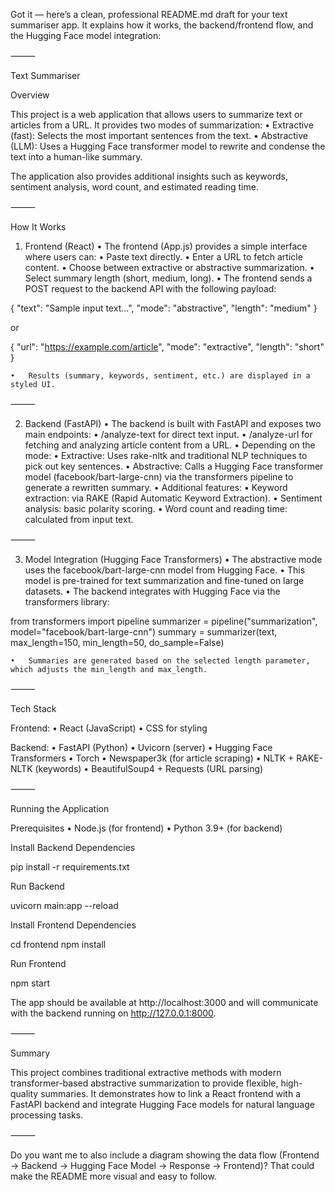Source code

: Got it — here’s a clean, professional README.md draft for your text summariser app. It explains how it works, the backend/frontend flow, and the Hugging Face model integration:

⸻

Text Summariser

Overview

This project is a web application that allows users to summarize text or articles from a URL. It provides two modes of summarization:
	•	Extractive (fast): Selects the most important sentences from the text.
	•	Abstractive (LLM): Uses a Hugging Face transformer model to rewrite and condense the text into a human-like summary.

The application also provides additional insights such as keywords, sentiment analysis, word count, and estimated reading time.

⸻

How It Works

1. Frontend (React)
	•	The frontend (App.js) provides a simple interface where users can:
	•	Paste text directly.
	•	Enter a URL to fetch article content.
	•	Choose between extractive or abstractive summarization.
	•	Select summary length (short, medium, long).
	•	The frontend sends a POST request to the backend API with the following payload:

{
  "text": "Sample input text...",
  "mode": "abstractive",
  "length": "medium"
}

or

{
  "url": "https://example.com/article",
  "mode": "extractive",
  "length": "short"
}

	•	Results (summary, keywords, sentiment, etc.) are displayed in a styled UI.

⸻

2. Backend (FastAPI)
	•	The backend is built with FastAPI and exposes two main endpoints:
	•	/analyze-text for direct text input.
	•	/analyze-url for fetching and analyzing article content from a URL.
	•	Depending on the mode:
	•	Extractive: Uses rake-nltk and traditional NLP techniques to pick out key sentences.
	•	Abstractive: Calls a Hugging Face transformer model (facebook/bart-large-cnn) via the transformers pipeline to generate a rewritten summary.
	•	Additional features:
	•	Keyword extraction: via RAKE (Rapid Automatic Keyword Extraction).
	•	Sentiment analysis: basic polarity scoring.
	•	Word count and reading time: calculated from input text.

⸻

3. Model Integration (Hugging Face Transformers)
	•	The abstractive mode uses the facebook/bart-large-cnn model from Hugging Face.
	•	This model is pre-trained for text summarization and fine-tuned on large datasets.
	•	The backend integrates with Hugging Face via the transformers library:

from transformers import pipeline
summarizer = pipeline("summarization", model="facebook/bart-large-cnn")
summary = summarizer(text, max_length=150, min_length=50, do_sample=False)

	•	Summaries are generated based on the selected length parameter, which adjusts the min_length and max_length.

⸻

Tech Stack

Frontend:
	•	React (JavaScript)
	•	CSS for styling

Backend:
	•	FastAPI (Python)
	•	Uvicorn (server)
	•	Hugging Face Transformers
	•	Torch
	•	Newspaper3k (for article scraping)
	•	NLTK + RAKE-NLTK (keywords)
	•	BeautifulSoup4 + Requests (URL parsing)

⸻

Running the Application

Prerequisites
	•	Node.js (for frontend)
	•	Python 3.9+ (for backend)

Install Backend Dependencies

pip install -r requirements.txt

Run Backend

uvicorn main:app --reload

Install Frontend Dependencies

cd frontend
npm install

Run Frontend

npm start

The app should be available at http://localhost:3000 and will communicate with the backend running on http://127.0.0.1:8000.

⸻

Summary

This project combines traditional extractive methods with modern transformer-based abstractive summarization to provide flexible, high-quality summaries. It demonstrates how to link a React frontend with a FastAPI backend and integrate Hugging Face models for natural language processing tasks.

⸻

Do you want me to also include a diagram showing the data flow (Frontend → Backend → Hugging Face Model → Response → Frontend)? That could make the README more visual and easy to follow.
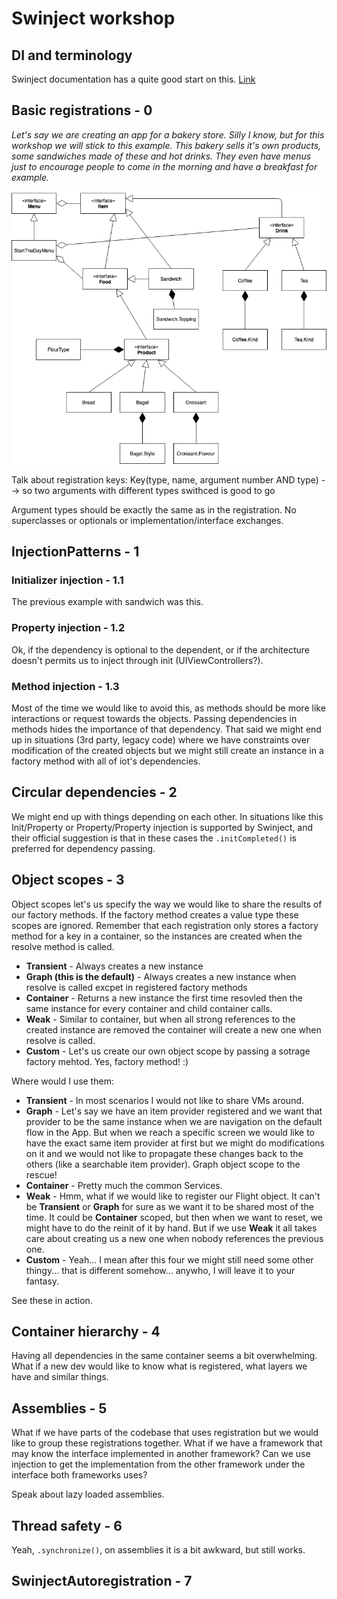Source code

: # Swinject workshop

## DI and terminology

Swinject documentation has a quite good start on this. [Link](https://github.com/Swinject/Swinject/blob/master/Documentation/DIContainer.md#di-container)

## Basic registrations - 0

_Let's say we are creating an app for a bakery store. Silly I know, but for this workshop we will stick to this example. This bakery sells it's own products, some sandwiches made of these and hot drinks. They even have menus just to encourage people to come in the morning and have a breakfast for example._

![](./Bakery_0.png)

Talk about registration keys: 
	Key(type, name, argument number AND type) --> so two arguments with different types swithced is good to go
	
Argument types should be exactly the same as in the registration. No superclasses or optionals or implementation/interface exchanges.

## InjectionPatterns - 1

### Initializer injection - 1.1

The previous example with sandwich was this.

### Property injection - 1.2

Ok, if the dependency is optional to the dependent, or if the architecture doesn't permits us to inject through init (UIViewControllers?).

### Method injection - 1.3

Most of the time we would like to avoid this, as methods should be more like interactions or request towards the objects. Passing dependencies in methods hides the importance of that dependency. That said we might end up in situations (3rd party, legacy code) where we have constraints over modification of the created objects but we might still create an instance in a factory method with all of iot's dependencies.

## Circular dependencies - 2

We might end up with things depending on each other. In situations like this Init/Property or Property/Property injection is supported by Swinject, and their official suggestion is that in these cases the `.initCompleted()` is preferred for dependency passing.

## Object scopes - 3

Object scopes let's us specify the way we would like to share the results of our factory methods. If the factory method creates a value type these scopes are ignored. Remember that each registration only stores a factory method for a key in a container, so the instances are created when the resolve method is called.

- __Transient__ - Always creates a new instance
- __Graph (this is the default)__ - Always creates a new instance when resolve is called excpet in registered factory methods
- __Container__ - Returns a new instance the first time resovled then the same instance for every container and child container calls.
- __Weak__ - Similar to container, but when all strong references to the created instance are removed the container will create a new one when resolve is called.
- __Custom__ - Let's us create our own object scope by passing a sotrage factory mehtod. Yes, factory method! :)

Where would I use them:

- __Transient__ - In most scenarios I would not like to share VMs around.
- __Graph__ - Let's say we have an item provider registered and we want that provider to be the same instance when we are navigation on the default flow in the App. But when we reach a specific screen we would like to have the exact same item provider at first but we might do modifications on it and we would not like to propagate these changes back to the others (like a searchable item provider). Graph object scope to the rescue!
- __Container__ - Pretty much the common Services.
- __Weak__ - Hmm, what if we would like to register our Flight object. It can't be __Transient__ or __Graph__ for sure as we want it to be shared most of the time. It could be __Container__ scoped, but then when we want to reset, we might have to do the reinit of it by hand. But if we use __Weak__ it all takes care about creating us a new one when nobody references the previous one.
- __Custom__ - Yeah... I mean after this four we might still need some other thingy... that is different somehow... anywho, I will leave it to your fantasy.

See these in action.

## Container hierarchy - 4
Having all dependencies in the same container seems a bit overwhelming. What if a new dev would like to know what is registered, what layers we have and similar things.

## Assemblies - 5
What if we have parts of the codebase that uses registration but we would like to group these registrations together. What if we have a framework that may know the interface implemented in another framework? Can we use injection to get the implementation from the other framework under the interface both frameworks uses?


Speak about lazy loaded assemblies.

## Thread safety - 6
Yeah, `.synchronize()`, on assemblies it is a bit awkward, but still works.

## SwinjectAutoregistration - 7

### [What is expected]
Copy out every line above, word for word, minus images.

### [Answer]
Source code

: Got it — here’s a clean, professional README.md draft for your text summariser app. It explains how it works, the backend/frontend flow, and the Hugging Face model integration:

⸻

Text Summariser

Overview

This project is a web application that allows users to summarize text or articles from a URL. It provides two modes of summarization:
	•	Extractive (fast): Selects the most important sentences from the text.
	•	Abstractive (LLM): Uses a Hugging Face transformer model to rewrite and condense the text into a human-like summary.

The application also provides additional insights such as keywords, sentiment analysis, word count, and estimated reading time.

⸻

How It Works

1. Frontend (React)
	•	The frontend (App.js) provides a simple interface where users can:
	•	Paste text directly.
	•	Enter a URL to fetch article content.
	•	Choose between extractive or abstractive summarization.
	•	Select summary length (short, medium, long).
	•	The frontend sends a POST request to the backend API with the following payload:

{
  "text": "Sample input text...",
  "mode": "abstractive",
  "length": "medium"
}

or

{
  "url": "https://example.com/article",
  "mode": "extractive",
  "length": "short"
}

	•	Results (summary, keywords, sentiment, etc.) are displayed in a styled UI.

⸻

2. Backend (FastAPI)
	•	The backend is built with FastAPI and exposes two main endpoints:
	•	/analyze-text for direct text input.
	•	/analyze-url for fetching and analyzing article content from a URL.
	•	Depending on the mode:
	•	Extractive: Uses rake-nltk and traditional NLP techniques to pick out key sentences.
	•	Abstractive: Calls a Hugging Face transformer model (facebook/bart-large-cnn) via the transformers pipeline to generate a rewritten summary.
	•	Additional features:
	•	Keyword extraction: via RAKE (Rapid Automatic Keyword Extraction).
	•	Sentiment analysis: basic polarity scoring.
	•	Word count and reading time: calculated from input text.

⸻

3. Model Integration (Hugging Face Transformers)
	•	The abstractive mode uses the facebook/bart-large-cnn model from Hugging Face.
	•	This model is pre-trained for text summarization and fine-tuned on large datasets.
	•	The backend integrates with Hugging Face via the transformers library:

from transformers import pipeline
summarizer = pipeline("summarization", model="facebook/bart-large-cnn")
summary = summarizer(text, max_length=150, min_length=50, do_sample=False)

	•	Summaries are generated based on the selected length parameter, which adjusts the min_length and max_length.

⸻

Tech Stack

Frontend:
	•	React (JavaScript)
	•	CSS for styling

Backend:
	•	FastAPI (Python)
	•	Uvicorn (server)
	•	Hugging Face Transformers
	•	Torch
	•	Newspaper3k (for article scraping)
	•	NLTK + RAKE-NLTK (keywords)
	•	BeautifulSoup4 + Requests (URL parsing)

⸻

Running the Application

Prerequisites
	•	Node.js (for frontend)
	•	Python 3.9+ (for backend)

Install Backend Dependencies

pip install -r requirements.txt

Run Backend

uvicorn main:app --reload

Install Frontend Dependencies

cd frontend
npm install

Run Frontend

npm start

The app should be available at http://localhost:3000 and will communicate with the backend running on http://127.0.0.1:8000.

⸻

Summary

This project combines traditional extractive methods with modern transformer-based abstractive summarization to provide flexible, high-quality summaries. It demonstrates how to link a React frontend with a FastAPI backend and integrate Hugging Face models for natural language processing tasks.

⸻

Do you want me to also include a diagram showing the data flow (Frontend → Backend → Hugging Face Model → Response → Frontend)? That could make the README more visual and easy to follow.
Source code

: # Swinject workshop

## DI and terminology

Swinject documentation has a quite good start on this. [Link](https://github.com/Swinject/Swinject/blob/master/Documentation/DIContainer.md#di-container)

## Basic registrations - 0

_Let's say we are creating an app for a bakery store. Silly I know, but for this workshop we will stick to this example. This bakery sells it's own products, some sandwiches made of these and hot drinks. They even have menus just to encourage people to come in the morning and have a breakfast for example._

![](./Bakery_0.png)

Talk about registration keys: 
	Key(type, name, argument number AND type) --> so two arguments with different types swithced is good to go
	
Argument types should be exactly the same as in the registration. No superclasses or optionals or implementation/interface exchanges.

## InjectionPatterns - 1

### Initializer injection - 1.1

The previous example with sandwich was this.

### Property injection - 1.2

Ok, if the dependency is optional to the dependent, or if the architecture doesn't permits us to inject through init (UIViewControllers?).

### Method injection - 1.3

Most of the time we would like to avoid this, as methods should be more like interactions or request towards the objects. Passing dependencies in methods hides the importance of that dependency. That said we might end up in situations (3rd party, legacy code) where we have constraints over modification of the created objects but we might still create an instance in a factory method with all of iot's dependencies.

## Circular dependencies - 2

We might end up with things depending on each other. In situations like this Init/Property or Property/Property injection is supported by Swinject, and their official suggestion is that in these cases the `.initCompleted()` is preferred for dependency passing.

## Object scopes - 3

Object scopes let's us specify the way we would like to share the results of our factory methods. If the factory method creates a value type these scopes are ignored. Remember that each registration only stores a factory method for a key in a container, so the instances are created when the resolve method is called.

- __Transient__ - Always creates a new instance
- __Graph (this is the default)__ - Always creates a new instance when resolve is called excpet in registered factory methods
- __Container__ - Returns a new instance the first time resovled then the same instance for every container and child container calls.
- __Weak__ - Similar to container, but when all strong references to the created instance are removed the container will create a new one when resolve is called.
- __Custom__ - Let's us create our own object scope by passing a sotrage factory mehtod. Yes, factory method! :)

Where would I use them:

- __Transient__ - In most scenarios I would not like to share VMs around.
- __Graph__ - Let's say we have an item provider registered and we want that provider to be the same instance when we are navigation on the default flow in the App. But when we reach a specific screen we would like to have the exact same item provider at first but we might do modifications on it and we would not like to propagate these changes back to the others (like a searchable item provider). Graph object scope to the rescue!
- __Container__ - Pretty much the common Services.
- __Weak__ - Hmm, what if we would like to register our Flight object. It can't be __Transient__ or __Graph__ for sure as we want it to be shared most of the time. It could be __Container__ scoped, but then when we want to reset, we might have to do the reinit of it by hand. But if we use __Weak__ it all takes care about creating us a new one when nobody references the previous one.
- __Custom__ - Yeah... I mean after this four we might still need some other thingy... that is different somehow... anywho, I will leave it to your fantasy.

See these in action.

## Container hierarchy - 4
Having all dependencies in the same container seems a bit overwhelming. What if a new dev would like to know what is registered, what layers we have and similar things.

## Assemblies - 5
What if we have parts of the codebase that uses registration but we would like to group these registrations together. What if we have a framework that may know the interface implemented in another framework? Can we use injection to get the implementation from the other framework under the interface both frameworks uses?


Speak about lazy loaded assemblies.

## Thread safety - 6
Yeah, `.synchronize()`, on assemblies it is a bit awkward, but still works.

## SwinjectAutoregistration - 7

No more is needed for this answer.